La pregunta que debería hacerse Putin no es tanto por qué percibe que los límites de la Alianza Atlántica se han acercado a sus fronteras, sino por qué todos los países que en el pasado estuvieron subordinados a Moscú se alejan a toda prisa en cuanto alcanzan la libertad, empezando por Ucrania, un país con vínculos muy poderosos con la esencia misma de Rusia. A pesar de todas sus limitaciones y deficiencias, y después de que Rusia le arrebatase por la fuerza una parte de su territorio, Ucrania ha elegido acercarse a Occidente e intentar construir un sistema democrático, algo que resulta insoportable para la autocracia que gobierna el Kremlin.

Tal como reafirmó ayer mismo en Múnich la vicepresidenta de Estados Unidos, Kamala Harris, si el dirigente ruso iniciara una agresión contra Ucrania se aplicaría una serie de sanciones económicas como no se han conocido hasta ahora, y además se haría inevitable que la OTAN reforzase su flanco oriental, que es lo que el Kremlin considera más hiriente para sus intereses. Si realmente Putin no tiene intención de invadir Ucrania, como dice, sería muy fácil para él reducir las tensiones con un rápido repliegue de sus militares para que el diálogo diplomático tenga lugar sin amenazas ni coacciones. También sería positivo que pusiera fin a todas las maniobras de propaganda hostil con que pretende -hasta ahora sin éxito- dividir a los europeos. Y finalmente debería admitir que todo país independiente tiene derecho a escoger a sus aliados, y que entre naciones civilizadas las diferencias siempre se pueden resolver pacíficamente, porque exigir garantías por escrito de una supuesta ‘finlandización’ de este país, como pide Putin, es sencillamente imposible.

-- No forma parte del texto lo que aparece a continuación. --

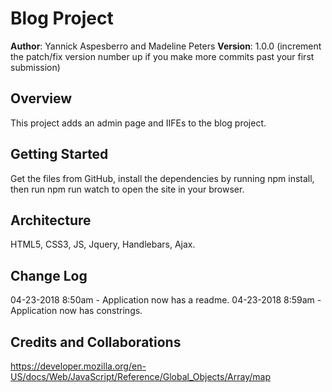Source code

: # Blog Project

**Author**: Yannick Aspesberro and Madeline Peters
**Version**: 1.0.0 (increment the patch/fix version number up if you make more commits past your first submission)

## Overview
This project adds an admin page and IIFEs to the blog project.

## Getting Started
Get the files from GitHub, install the dependencies by running npm install, then run npm run watch to open the site in your browser.

## Architecture
HTML5, CSS3, JS, Jquery, Handlebars, Ajax.

## Change Log
04-23-2018 8:50am - Application now has a readme.
04-23-2018 8:59am - Application now has constrings.


## Credits and Collaborations
https://developer.mozilla.org/en-US/docs/Web/JavaScript/Reference/Global_Objects/Array/map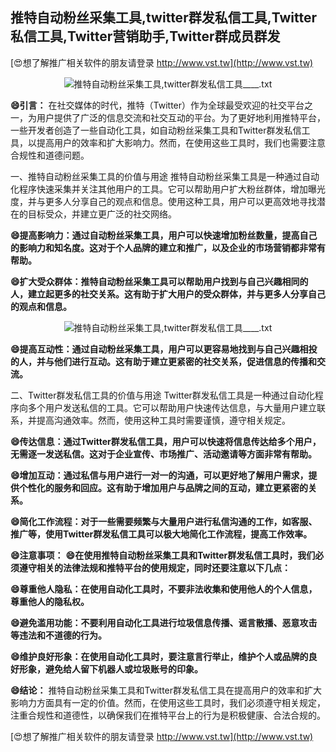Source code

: ## **推特自动粉丝采集工具,twitter群发私信工具,Twitter私信工具,Twitter营销助手,Twitter群成员群发**

[😍想了解推广相关软件的朋友请登录 http://www.vst.tw](http://www.vst.tw)

 <center><img src="https://vst.tw/MP4/tuiguang/png/5.png" alt="推特自动粉丝采集工具,twitter群发私信工具____.txt"></center>

**😄引言：**
在社交媒体的时代，推特（Twitter）作为全球最受欢迎的社交平台之一，为用户提供了广泛的信息交流和社交互动的平台。为了更好地利用推特平台，一些开发者创造了一些自动化工具，如自动粉丝采集工具和Twitter群发私信工具，以提高用户的效率和扩大影响力。然而，在使用这些工具时，我们也需要注意合规性和道德问题。

一、推特自动粉丝采集工具的价值与用途
推特自动粉丝采集工具是一种通过自动化程序快速采集并关注其他用户的工具。它可以帮助用户扩大粉丝群体，增加曝光度，并与更多人分享自己的观点和信息。使用这种工具，用户可以更高效地寻找潜在的目标受众，并建立更广泛的社交网络。

**😄提高影响力：通过自动粉丝采集工具，用户可以快速增加粉丝数量，提高自己的影响力和知名度。这对于个人品牌的建立和推广，以及企业的市场营销都非常有帮助。**

**😄扩大受众群体：推特自动粉丝采集工具可以帮助用户找到与自己兴趣相同的人，建立起更多的社交关系。这有助于扩大用户的受众群体，并与更多人分享自己的观点和信息。**

 <center><img src="https://vst.tw/MP4/tuiguang/png/6.png" alt="推特自动粉丝采集工具,twitter群发私信工具____.txt"></center>

**😄提高互动性：通过自动粉丝采集工具，用户可以更容易地找到与自己兴趣相投的人，并与他们进行互动。这有助于建立更紧密的社交关系，促进信息的传播和交流。**

二、Twitter群发私信工具的价值与用途
Twitter群发私信工具是一种通过自动化程序向多个用户发送私信的工具。它可以帮助用户快速传达信息，与大量用户建立联系，并提高沟通效率。然而，使用这种工具时需要谨慎，遵守相关规定。

**😄传达信息：通过Twitter群发私信工具，用户可以快速将信息传达给多个用户，无需逐一发送私信。这对于企业宣传、市场推广、活动邀请等方面非常有帮助。**

**😄增加互动：通过私信与用户进行一对一的沟通，可以更好地了解用户需求，提供个性化的服务和回应。这有助于增加用户与品牌之间的互动，建立更紧密的关系。**

**😄简化工作流程：对于一些需要频繁与大量用户进行私信沟通的工作，如客服、推广等，使用Twitter群发私信工具可以极大地简化工作流程，提高工作效率。**

**😄注意事项：**
**😄在使用推特自动粉丝采集工具和Twitter群发私信工具时，我们必须遵守相关的法律法规和推特平台的使用规定，同时还要注意以下几点：**

**😄尊重他人隐私：在使用自动化工具时，不要非法收集和使用他人的个人信息，尊重他人的隐私权。**

**😄避免滥用功能：不要利用自动化工具进行垃圾信息传播、谣言散播、恶意攻击等违法和不道德的行为。**

**😄维护良好形象：在使用自动化工具时，要注意言行举止，维护个人或品牌的良好形象，避免给人留下机器人或垃圾账号的印象。**

**😄结论：**
推特自动粉丝采集工具和Twitter群发私信工具在提高用户的效率和扩大影响力方面具有一定的价值。然而，在使用这些工具时，我们必须遵守相关规定，注重合规性和道德性，以确保我们在推特平台上的行为是积极健康、合法合规的。

[😍想了解推广相关软件的朋友请登录 http://www.vst.tw](http://www.vst.tw)



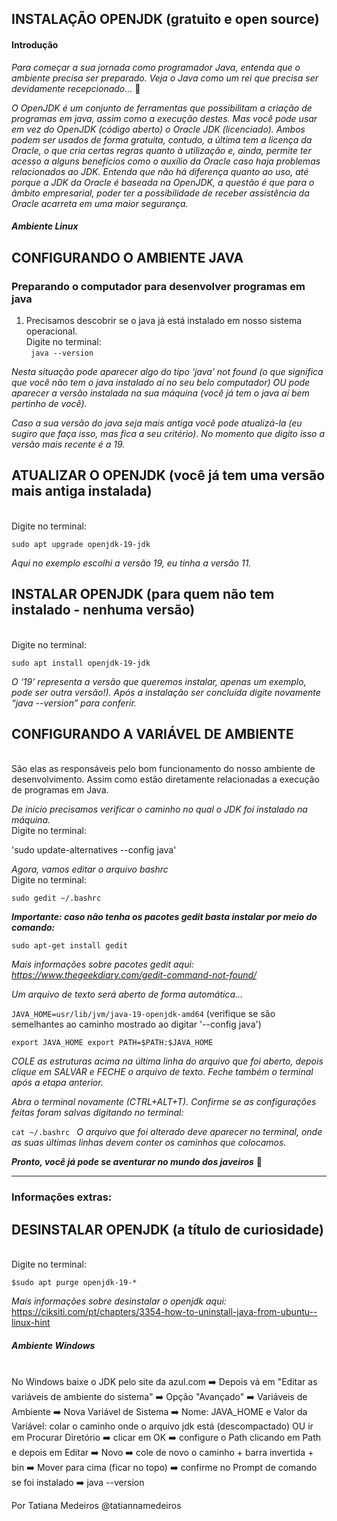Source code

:## INSTALAÇÃO OPENJDK (gratuito e open source)
#### Introdução

*Para começar a sua jornada como programador Java, entenda que o ambiente precisa ser preparado. Veja o Java como um rei que precisa ser devidamente recepcionado…* 👑

*O OpenJDK é um conjunto de ferramentas que possibilitam a criação de programas em java, assim como a execução destes. Mas você pode usar em vez do OpenJDK (código aberto) o Oracle JDK (licenciado). Ambos podem ser usados de forma gratuita, contudo, a última tem a licença da Oracle, o que cria certas regras quanto à utilização e, ainda, permite ter acesso a alguns benefícios como o auxílio da Oracle caso haja problemas relacionados ao JDK. Entenda que não há diferença quanto ao uso, até porque a JDK da Oracle é baseada na OpenJDK, a questão é que para o âmbito empresarial, poder ter a possibilidade de receber assistência da Oracle acarreta em uma maior segurança.*

##### Ambiente Linux

## CONFIGURANDO O AMBIENTE JAVA
### Preparando o computador para desenvolver programas em java

1. Precisamos descobrir se o java já está instalado em nosso sistema operacional.
<br>Digite no terminal:<br/>
`
java --version`

*Nesta situação pode aparecer algo do tipo ‘java’ not found (o que significa que você não tem o java instalado aí no seu belo computador) OU pode aparecer a versão instalada na sua máquina (você já tem o java aí bem pertinho de você).*

*Caso a sua versão do java seja mais antiga você pode atualizá-la (eu sugiro que faça isso, mas fica a seu critério). No momento que digito isso a versão mais recente é a 19.*

## ATUALIZAR O OPENJDK (você já tem uma versão mais antiga instalada)
<br>Digite no terminal:<br/>

`sudo apt upgrade openjdk-19-jdk`

*Aqui no exemplo escolhi a versão 19, eu tinha a versão 11.*

## INSTALAR OPENJDK (para quem não tem instalado - nenhuma versão)
<br>Digite no terminal:<br/>

`sudo apt install openjdk-19-jdk`

*O ‘19’ representa a versão que queremos instalar, apenas um exemplo, pode ser outra versão!). Após a instalação ser concluída digite novamente “java --version” para conferir.*

## CONFIGURANDO A VARIÁVEL DE AMBIENTE
<br>São elas as responsáveis pelo bom funcionamento do nosso ambiente de desenvolvimento. Assim como estão diretamente relacionadas a execução de programas em Java.<br/>

*De início precisamos verificar o caminho no qual o JDK foi instalado na máquina.*
<br>Digite no terminal:<br/>

'sudo update-alternatives --config java'

*Agora, vamos editar o arquivo bashrc*
<br>Digite no terminal:<br/>

`sudo gedit ~/.bashrc`

***Importante: caso não tenha os pacotes gedit basta instalar por meio do comando:***

`sudo apt-get install gedit`

*Mais informações sobre pacotes gedit aqui: https://www.thegeekdiary.com/gedit-command-not-found/*

*Um arquivo de texto será aberto de forma automática…*

`JAVA_HOME=usr/lib/jvm/java-19-openjdk-amd64` (verifique se são semelhantes ao caminho mostrado ao digitar '--config java')

`export JAVA_HOME export PATH=$PATH:$JAVA_HOME`

*COLE as estruturas acima na última linha do arquivo que foi aberto, depois clique em SALVAR e FECHE o arquivo de texto. Feche também o terminal após a etapa anterior.*

*Abra o terminal novamente (CTRL+ALT+T). Confirme se as configurações feitas foram salvas digitando no terminal:*

`cat ~/.bashrc
`
*O arquivo que foi alterado deve aparecer no terminal, onde as suas últimas linhas devem conter os caminhos que colocamos.*

***Pronto, você já pode se aventurar no mundo dos javeiros*** 🙂
______________________________
### Informações extras:

## DESINSTALAR OPENJDK (a título de curiosidade)
<br>Digite no terminal:<br/>

`$sudo apt purge openjdk-19-*`

*Mais informações sobre desinstalar o openjdk aqui:*
https://ciksiti.com/pt/chapters/3354-how-to-uninstall-java-from-ubuntu--linux-hint

##### Ambiente Windows

<br>No Windows baixe o JDK pelo site da azul.com ➡️ Depois vá em "Editar as variáveis de ambiente do sistema" ➡️ Opção "Avançado" ➡️ Variáveis de Ambiente ➡️ Nova Variável de Sistema ➡️ Nome: JAVA_HOME e Valor da Variável: colar o caminho onde o arquivo jdk está (descompactado) OU ir em Procurar Diretório ➡️ clicar em OK ➡️ configure o Path clicando em Path e depois em Editar ➡️ Novo ➡️ cole de novo o caminho + barra invertida + bin ➡️ Mover para cima (ficar no topo) ➡️ confirme no Prompt de comando se foi instalado ➡️ java --version

Por Tatiana Medeiros
@tatiannamedeiros
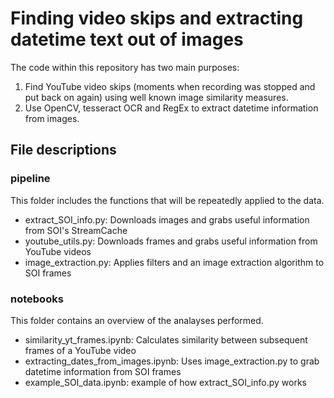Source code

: # Finding video skips and extracting datetime text out of images

The code within this repository has two main purposes:
1. Find YouTube video skips (moments when recording was stopped and put back on again) using well known image similarity measures.
2. Use OpenCV, tesseract OCR and RegEx to extract datetime information from images.  


## File descriptions
### pipeline
This folder includes the functions that will be repeatedly applied to the data.

- extract_SOI_info.py: Downloads images and grabs useful information from SOI's StreamCache
- youtube_utils.py: Downloads frames and grabs useful information from YouTube videos
- image_extraction.py: Applies filters and an image extraction algorithm to SOI frames

### notebooks
This folder contains an overview of the analayses performed.
- similarity_yt_frames.ipynb: Calculates similarity between subsequent frames of a YouTube video
- extracting_dates_from_images.ipynb: Uses image_extraction.py to grab datetime information from SOI frames
- example_SOI_data.ipynb: example of how extract_SOI_info.py works
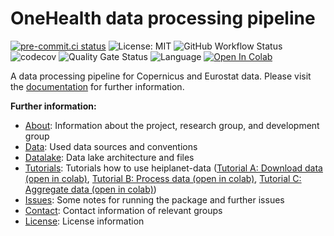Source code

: <!--intro-start-->
# OneHealth data processing pipeline

[![pre-commit.ci status](https://results.pre-commit.ci/badge/github/ssciwr/onehealth-data-backend/main.svg)](https://results.pre-commit.ci/latest/github/ssciwr/onehealth-data-backend/main)
![License: MIT](https://img.shields.io/github/license/ssciwr/onehealth-data-backend)
![GitHub Workflow Status](https://img.shields.io/github/actions/workflow/status/ssciwr/onehealth-data-backend/ci.yml?branch=main)
![codecov](https://img.shields.io/codecov/c/github/ssciwr/onehealth-data-backend)
![Quality Gate Status](https://sonarcloud.io/api/project_badges/measure?project=ssciwr_onehealth-data-backend&metric=alert_status)
![Language](https://img.shields.io/github/languages/top/ssciwr/onehealth-data-backend)
[![Open In Colab](https://colab.research.google.com/assets/colab-badge.svg)](https://colab.research.google.com/github/ssciwr/onehealth-data-backend/blob/main/onehealth-data-backend/docs/source/notebooks/tutorial_A_download_data.ipynb)

A data processing pipeline for Copernicus and Eurostat data. Please visit the [documentation](https://ssciwr.github.io/onehealth-data-backend/) for further information.

**Further information:**

* [About](docs/about.md): Information about the project, research group, and development group
* [Data](docs/data.md): Used data sources and conventions
* [Datalake](docs/datalake.md): Data lake architecture and files
* [Tutorials](docs/source/notebooks/tutorial_A_download_data.ipynb): Tutorials how to use heiplanet-data ([Tutorial A: Download data (open in colab)][tutorial A], [Tutorial B: Process data (open in colab)][tutorial B], [Tutorial C: Aggregate data (open in colab)][tutorial C])
* [Issues](docs/issues.md): Some notes for running the package and further issues
* [Contact](docs/contact.md): Contact information of relevant groups
* [License](docs/license.md): License information

[tutorial A]: https://colab.research.google.com/github/ssciwr/onehealth-data-backend/blob/main/onehealth-data-backend/docs/source/notebooks/tutorial_A_download_data.ipynb 
[tutorial B]: https://colab.research.google.com/github/ssciwr/onehealth-data-backend/blob/main/onehealth-data-backend/docs/source/notebooks/tutorial_B_preprocess_data.ipynb
[tutorial C]: https://colab.research.google.com/github/ssciwr/onehealth-data-backend/blob/main/onehealth-data-backend/docs/source/notebooks/tutorial_C_postprocess_data.ipynb


<!--intro-end-->
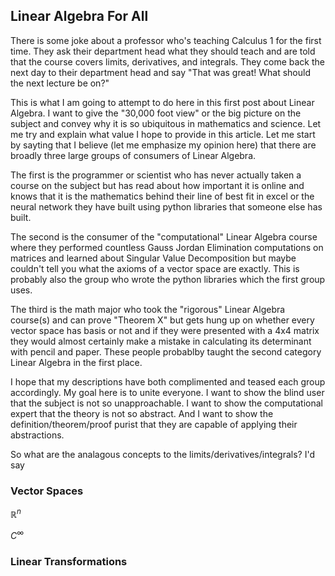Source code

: ## Linear Algebra For All

There is some joke about a professor who's teaching Calculus 1 for the first time. They ask their department head what they should teach and are told that the course covers limits, derivatives, and integrals. 
They come back the next day to their department head and say "That was great! What should the next lecture be on?" 

This is what I am going to attempt to do here in this first post about Linear Algebra. I want to give the "30,000 foot view" or the big picture on the subject and convey why it is so ubiquitous in mathematics and science.
Let me try and explain what value I hope to provide in this article. Let me start by sayting that I believe (let me emphasize my opinion here) that there are broadly three large groups of consumers of Linear Algebra.

The first is the programmer or scientist who has never actually taken a course on the subject but has read about how important it is online and knows that it is the mathematics behind their line of best fit in excel or the neural network they have built using python libraries that someone else has built.

The second is the consumer of the "computational" Linear Algebra course where they performed countless Gauss Jordan Elimination computations on matrices and learned about Singular Value Decomposition but maybe couldn't tell you what the axioms of a vector space are exactly.
This is probably also the group who wrote the python libraries which the first group uses.

The third is the math major who took the "rigorous" Linear Algebra course(s) and can prove "Theorem X" but gets hung up on whether every vector space has basis or not and if they were presented with a 4x4 matrix they would almost certainly make a mistake in calculating its determinant with pencil and paper. These people probablby taught the second category Linear Algebra in the first place.

I hope that my descriptions have both complimented and teased each group accordingly. My goal here is to unite everyone. I want to show the blind user that the subject is not so unapproachable. I want to show the computational expert that the theory is not so abstract. And I want to show the definition/theorem/proof purist that they are capable of applying their abstractions.

So what are the analagous concepts to the limits/derivatives/integrals? I'd say 

### Vector Spaces 

$\mathbb{R}^n$

$C^{\infty}$

### Linear Transformations 


### 
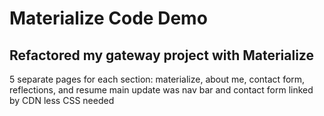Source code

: # Materialize Code Demo

## Refactored my gateway project with Materialize

5 separate pages for each section: materialize, about me, contact form, reflections, and resume
main update was nav bar and contact form
linked by CDN 
less CSS needed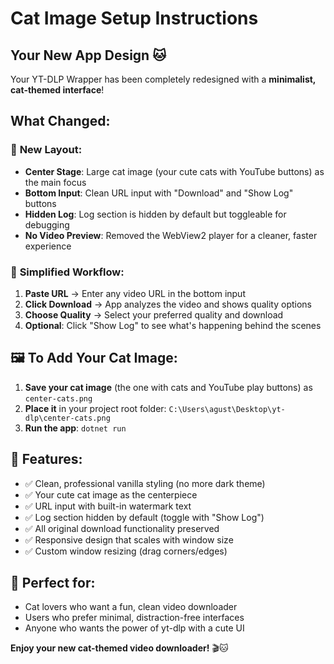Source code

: # Cat Image Setup Instructions

## Your New App Design 🐱

Your YT-DLP Wrapper has been completely redesigned with a **minimalist, cat-themed interface**!

## What Changed:

### 🎨 **New Layout:**
- **Center Stage**: Large cat image (your cute cats with YouTube buttons) as the main focus
- **Bottom Input**: Clean URL input with "Download" and "Show Log" buttons
- **Hidden Log**: Log section is hidden by default but toggleable for debugging
- **No Video Preview**: Removed the WebView2 player for a cleaner, faster experience

### 🎯 **Simplified Workflow:**
1. **Paste URL** → Enter any video URL in the bottom input
2. **Click Download** → App analyzes the video and shows quality options
3. **Choose Quality** → Select your preferred quality and download
4. **Optional**: Click "Show Log" to see what's happening behind the scenes

## 🖼️ **To Add Your Cat Image:**

1. **Save your cat image** (the one with cats and YouTube play buttons) as `center-cats.png`
2. **Place it** in your project root folder: `C:\Users\agust\Desktop\yt-dlp\center-cats.png`
3. **Run the app**: `dotnet run`

## 🎉 **Features:**
- ✅ Clean, professional vanilla styling (no more dark theme)
- ✅ Your cute cat image as the centerpiece
- ✅ URL input with built-in watermark text
- ✅ Log section hidden by default (toggle with "Show Log")
- ✅ All original download functionality preserved
- ✅ Responsive design that scales with window size
- ✅ Custom window resizing (drag corners/edges)

## 🐾 **Perfect for:**
- Cat lovers who want a fun, clean video downloader
- Users who prefer minimal, distraction-free interfaces
- Anyone who wants the power of yt-dlp with a cute UI

**Enjoy your new cat-themed video downloader!** 🎬🐱 
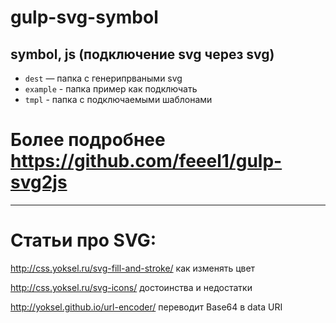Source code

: # gulp-svg-symbol
symbol, js (подключение svg через svg)
------
- `dest` — папка с генерипрваными svg
- `example` - папка пример как подключать
- `tmpl` - папка с подключаемыми шаблонами
# Более подробнее https://github.com/feeel1/gulp-svg2js
------

Статьи про SVG:
======

http://css.yoksel.ru/svg-fill-and-stroke/ как изменять цвет

http://css.yoksel.ru/svg-icons/ достоинства и недостатки

http://yoksel.github.io/url-encoder/ переводит Base64 в data URI
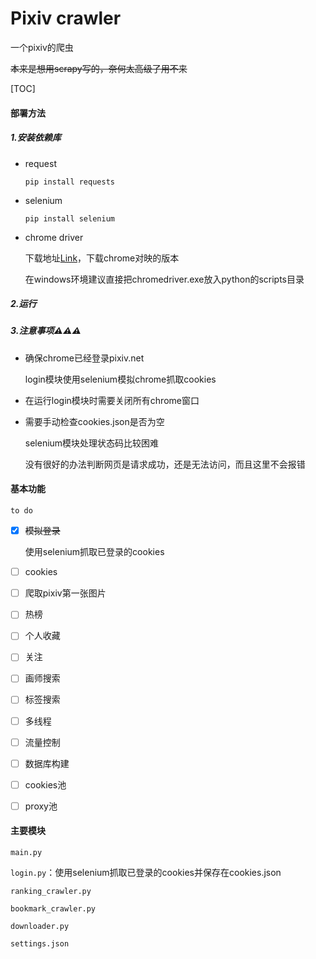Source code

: # Pixiv crawler

一个pixiv的爬虫

~~本来是想用scrapy写的，奈何太高级了用不来~~

[TOC]

#### 部署方法

##### 1.安装依赖库

- request

  `pip install requests`

- selenium

  `pip install selenium`

- chrome driver

  下载地址[Link](http://npm.taobao.org/mirrors/chromedriver/)，下载chrome对映的版本

  在windows环境建议直接把chromedriver.exe放入python的scripts目录

##### 2.运行

##### 3.注意事项:warning::warning::warning:

- 确保chrome已经登录pixiv.net

  login模块使用selenium模拟chrome抓取cookies

- 在运行login模块时需要关闭所有chrome窗口

- 需要手动检查cookies.json是否为空

  selenium模块处理状态码比较困难

  没有很好的办法判断网页是请求成功，还是无法访问，而且这里不会报错

#### 基本功能

`to do`

- [x] ~~模拟登录~~

  使用selenium抓取已登录的cookies

- [ ] cookies

- [ ] 爬取pixiv第一张图片

- [ ] 热榜

- [ ] 个人收藏

- [ ] 关注

- [ ] 画师搜索

- [ ] 标签搜索

- [ ] 多线程

- [ ] 流量控制

- [ ] 数据库构建

- [ ] cookies池

- [ ] proxy池

#### 主要模块

`main.py`

`login.py`：使用selenium抓取已登录的cookies并保存在cookies.json

`ranking_crawler.py`

`bookmark_crawler.py`

`downloader.py`

`settings.json`
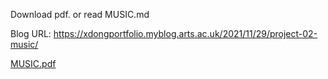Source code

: Download pdf. or read MUSIC.md

Blog URL: https://xdongportfolio.myblog.arts.ac.uk/2021/11/29/project-02-music/

[MUSIC.pdf](https://github.com/msc-creative-computing/p-comp-week-1-labs-Yid1331/files/7618099/MUSIC.pdf)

Insistiendo en la presión militar, el Kremlin no solo está despilfarrando los preciosos recursos económicos que necesitan los rusos, sino que está aumentando también las posibilidades de que se produzca una chispa, siquiera por accidente, que provocaría una conflagración y devolvería a las tinieblas a medio planeta. Las guerras empiezan siempre mal y terminan peor. Ucrania no es Chechenia, y a Rusia no le serviría de nada invadir a su vecino si luego tuviera que someter por la fuerza a los ucranianos, ni tendría ningún interés ocupar un país devastado. Todavía no ha sucedido nada irreversible, y si Vladímir Putin quisiera realmente lo mejor para Rusia debería detener inmediatamente esta terrible dinámica de la guerra que él mismo ha reconocido que no podría tener ningún vencedor. Rusia merece también otro futuro como sociedad abierta, moderna y civilizada. Tiene los medios para alcanzarlo, de manera que la atracción que ejercería a su alrededor no estaría basada en la amenaza o la coacción, sino en la admiración y el respeto.